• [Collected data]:
------------------------------------

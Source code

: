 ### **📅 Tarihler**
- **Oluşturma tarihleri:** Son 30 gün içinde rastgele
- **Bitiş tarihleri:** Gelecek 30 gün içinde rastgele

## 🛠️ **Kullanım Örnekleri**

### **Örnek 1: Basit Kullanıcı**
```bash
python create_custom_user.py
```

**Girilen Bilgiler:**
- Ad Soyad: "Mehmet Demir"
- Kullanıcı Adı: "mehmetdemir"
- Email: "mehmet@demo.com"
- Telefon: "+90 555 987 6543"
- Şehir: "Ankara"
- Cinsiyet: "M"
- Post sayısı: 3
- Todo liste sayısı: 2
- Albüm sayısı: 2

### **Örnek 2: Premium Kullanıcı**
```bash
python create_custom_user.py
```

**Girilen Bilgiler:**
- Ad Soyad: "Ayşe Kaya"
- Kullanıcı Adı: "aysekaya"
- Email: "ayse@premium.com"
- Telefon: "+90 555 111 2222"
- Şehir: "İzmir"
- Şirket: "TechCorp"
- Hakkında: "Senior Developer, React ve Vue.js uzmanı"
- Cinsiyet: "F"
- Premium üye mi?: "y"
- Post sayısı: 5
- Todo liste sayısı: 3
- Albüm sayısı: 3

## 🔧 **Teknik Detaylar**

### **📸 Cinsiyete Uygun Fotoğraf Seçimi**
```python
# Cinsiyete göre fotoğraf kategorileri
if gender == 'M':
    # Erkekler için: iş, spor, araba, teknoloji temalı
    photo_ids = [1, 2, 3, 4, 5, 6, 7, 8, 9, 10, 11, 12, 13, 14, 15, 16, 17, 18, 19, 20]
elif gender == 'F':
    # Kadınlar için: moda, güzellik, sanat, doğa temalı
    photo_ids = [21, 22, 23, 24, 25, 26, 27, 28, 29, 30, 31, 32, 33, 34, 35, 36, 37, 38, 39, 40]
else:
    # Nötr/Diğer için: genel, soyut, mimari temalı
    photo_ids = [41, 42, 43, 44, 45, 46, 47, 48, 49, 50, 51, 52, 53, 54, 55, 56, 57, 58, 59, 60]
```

------------------------------------

• [PROBLEM]: Lines from the one containing "- Post sayısı: 5" through the end of the entries above must be copied exactly; include both ends and no other lines.

• [YOUR RESPONSE]:
- Post sayısı: 5
- Todo liste sayısı: 3
- Albüm sayısı: 3

## 🔧 **Teknik Detaylar**

### **📸 Cinsiyete Uygun Fotoğraf Seçimi**
```python
# Cinsiyete göre fotoğraf kategorileri
if gender == 'M':
    # Erkekler için: iş, spor, araba, teknoloji temalı
    photo_ids = [1, 2, 3, 4, 5, 6, 7, 8, 9, 10, 11, 12, 13, 14, 15, 16, 17, 18, 19, 20]
elif gender == 'F':
    # Kadınlar için: moda, güzellik, sanat, doğa temalı
    photo_ids = [21, 22, 23, 24, 25, 26, 27, 28, 29, 30, 31, 32, 33, 34, 35, 36, 37, 38, 39, 40]
else:
    # Nötr/Diğer için: genel, soyut, mimari temalı
    photo_ids = [41, 42, 43, 44, 45, 46, 47, 48, 49, 50, 51, 52, 53, 54, 55, 56, 57, 58, 59, 60]
```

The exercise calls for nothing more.